Crime ocupava quinto lugar em 2000 e o quarto em 2001; em junho, 9,8% dos 6.270 internos comerci alizava m drogas

Tráfico já é a 2ª causa de internação em SP

GILMAR PENTEADO
DA REPORTAGEM LOCAL

O patrão tem 14 anos. Os dois empregados, 13 e 12. Pelas idades, o negócio poderia ser uma simples brincadeira infantil, mas ele é bem real e mostra um cenário preocupante que cresce em São Paulo. Os três montaram uma pequena "biqueira" para vender drogas. O faturamento chegou a R$ 600 por dia.
O adolescente G., o patrão, foi preso em agosto de 2002, ano em que as internações por tráfico na Febem (Fundação Estadual do Bem-Estar do Menor) paulista registraram um salto, tendência mantida em 2003.
Quinto motivo de internação em 2000, o tráfico passou hoje para o segundo lugar no ranking no Estado, só perdendo para o roubo qualificado. No país, o tráfico é o quarto motivo de internação de adolescentes, segundo pesquisa divulgada pelo governo federal em dezembro.
Dos 6.270 internos no mês passado em São Paulo, 619 (9,8%) foram parar na Febem por vender drogas. Em dezembro de 2002, esse índice era de 9,2%. G. disse que foi o azar que o fez entrar nessas estatísticas da fundação.
Morador da zona sul de São Paulo, que concentra maior número de internações por tráfico da capital paulista, o adolescente recusou diversos convites para vender drogas. "Sempre quis ser patrão. Ser empregado não dá dinheiro", afirmou.
Ele manteve a posição até surgir a oportunidade de montar seu próprio "negócio". Um amigo traficante que não podia "trabalhar" por causa de um ferimento a bala lhe entregou R$ 200 para que comprasse e revendesse maconha. O amigo queria R$ 500 de volta e o resto ficaria com G.
Procurou então os quatro traficantes mais importantes da região, contou a história do amigo ferido e pediu permissão para instalar uma pequena biqueira. Autorização concedida, ele foi fazer um "estágio" na biqueira maior de outro amigo.
O adolescente disse que aprendeu tudo que precisava em 24 horas.

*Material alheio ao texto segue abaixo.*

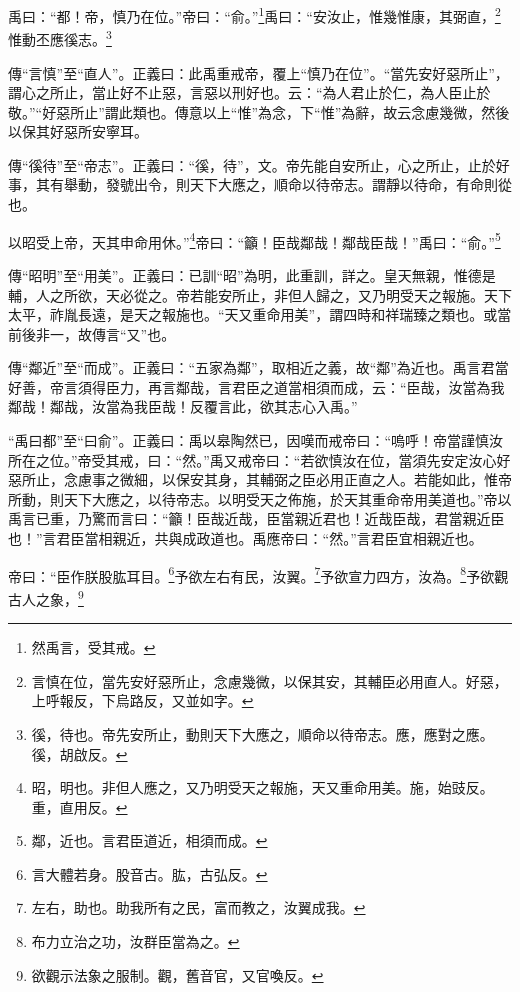 禹曰：“都！帝，慎乃在位。”帝曰：“俞。”\footnote{然禹言，受其戒。}禹曰：“安汝止，惟幾惟康，其弼直，\footnote{言慎在位，當先安好惡所止，念慮幾微，以保其安，其輔臣必用直人。好惡，上呼報反，下烏路反，又並如字。}惟動丕應徯志。\footnote{徯，待也。帝先安所止，動則天下大應之，順命以待帝志。應，應對之應。徯，胡啟反。}


{\noindent\zhuan{}\fzbyks 傳“言慎”至“直人”。正義曰：此禹重戒帝，覆上“慎乃在位”。“當先安好惡所止”，謂心之所止，當止好不止惡，言惡以刑好也。云：“為人君止於仁，為人臣止於敬。”“好惡所止”謂此類也。傳意以上“惟”為念，下“惟”為辭，故云念慮幾微，然後以保其好惡所安寧耳。 \par}

{\noindent\zhuan{}\fzbyks 傳“徯待”至“帝志”。正義曰：“徯，待”，文。帝先能自安所止，心之所止，止於好事，其有舉動，發號出令，則天下大應之，順命以待帝志。謂靜以待命，有命則從也。 \par}

以昭受上帝，天其申命用休。”\footnote{昭，明也。非但人應之，又乃明受天之報施，天又重命用美。施，始豉反。重，直用反。}帝曰：“籲！臣哉鄰哉！鄰哉臣哉！”禹曰：“俞。”\footnote{鄰，近也。言君臣道近，相須而成。}

{\noindent\zhuan{}\fzbyks 傳“昭明”至“用美”。正義曰：已訓“昭”為明，此重訓，詳之。皇天無親，惟德是輔，人之所欲，天必從之。帝若能安所止，非但人歸之，又乃明受天之報施。天下太平，祚胤長遠，是天之報施也。“天又重命用美”，謂四時和祥瑞臻之類也。或當前後非一，故傳言“又”也。 \par}

{\noindent\zhuan{}\fzbyks 傳“鄰近”至“而成”。正義曰：“五家為鄰”，取相近之義，故“鄰”為近也。禹言君當好善，帝言須得臣力，再言鄰哉，言君臣之道當相須而成，云：“臣哉，汝當為我鄰哉！鄰哉，汝當為我臣哉！反覆言此，欲其志心入禹。” \par}

{\noindent\shu{}\fzkt “禹曰都”至“曰俞”。正義曰：禹以皋陶然已，因嘆而戒帝曰：“嗚呼！帝當謹慎汝所在之位。”帝受其戒，曰：“然。”禹又戒帝曰：“若欲慎汝在位，當須先安定汝心好惡所止，念慮事之微細，以保安其身，其輔弼之臣必用正直之人。若能如此，惟帝所動，則天下大應之，以待帝志。以明受天之佈施，於天其重命帝用美道也。”帝以禹言已重，乃驚而言曰：“籲！臣哉近哉，臣當親近君也！近哉臣哉，君當親近臣也！”言君臣當相親近，共與成政道也。禹應帝曰：“然。”言君臣宜相親近也。 \par}

帝曰：“臣作朕股肱耳目。\footnote{言大體若身。股音古。肱，古弘反。}予欲左右有民，汝翼。\footnote{左右，助也。助我所有之民，富而教之，汝翼成我。}予欲宣力四方，汝為。\footnote{布力立治之功，汝群臣當為之。}予欲觀古人之象，\footnote{欲觀示法象之服制。觀，舊音官，又官喚反。}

Recrutou mais dois garotos -um de 13 anos e outro de 12 anos- e estabeleceu um horário rígido de "trabalho", sem folga semanal, como na biqueira maior.
Os "funcionários" trabalhavam das 10h às 22h, de segunda a quinta. Na sexta e no sábado, começavam à noite e iam até a madrugada. No domingo, a venda iniciava à tarde e se prolongava até as 22h.
O amigo que emprestou os R$ 200 foi morto por um traficante rival, segundo G. Sem precisar pagar a dívida e com "as vendas progredindo", o adolescente também passou a vender cocaína.
Em três meses, comprou roupas caras, uma moto usada -por R$ 2.200- e se preparava para comprar um Chevette. Já era chamado de patrão por amigos quando deixou a escola, onde estudava na 7ª série do ensino fundamental.
Morando com cinco irmãos -nenhum envolvido com o crime- , com a mãe dona-de-casa e o padrasto que fazia bicos, o adolescente disse que tentava disfarçar o lucro da droga.
A moto Honda CG ficava na casa de um amigo. As roupas novas eram sempre emprestadas. O dinheiro usado para comprar pizza e refrigerante quase todas as noites era conseguido em pequenos serviços feitos na região.
"Só souberam quando eu fui preso. Minha mãe chorava e perguntava por que eu tinha feito aquilo", disse o adolescente. Policiais invadiram sua casa e encontraram 150 gramas de maconha. Um descuido: a droga sempre ficava com os dois "funcionários".
Hoje com 15 anos, há uma semana fazendo curso de informática na Febem, em São Paulo, G. disse que aprendeu a lição. "Meus verdadeiros amigos eram aqueles que me diziam que o tráfico não dava futuro." Dos seus dois "ex-funcionários", G. soube que abandonaram o tráfico após sua prisão. "Estão sossegados, como eu."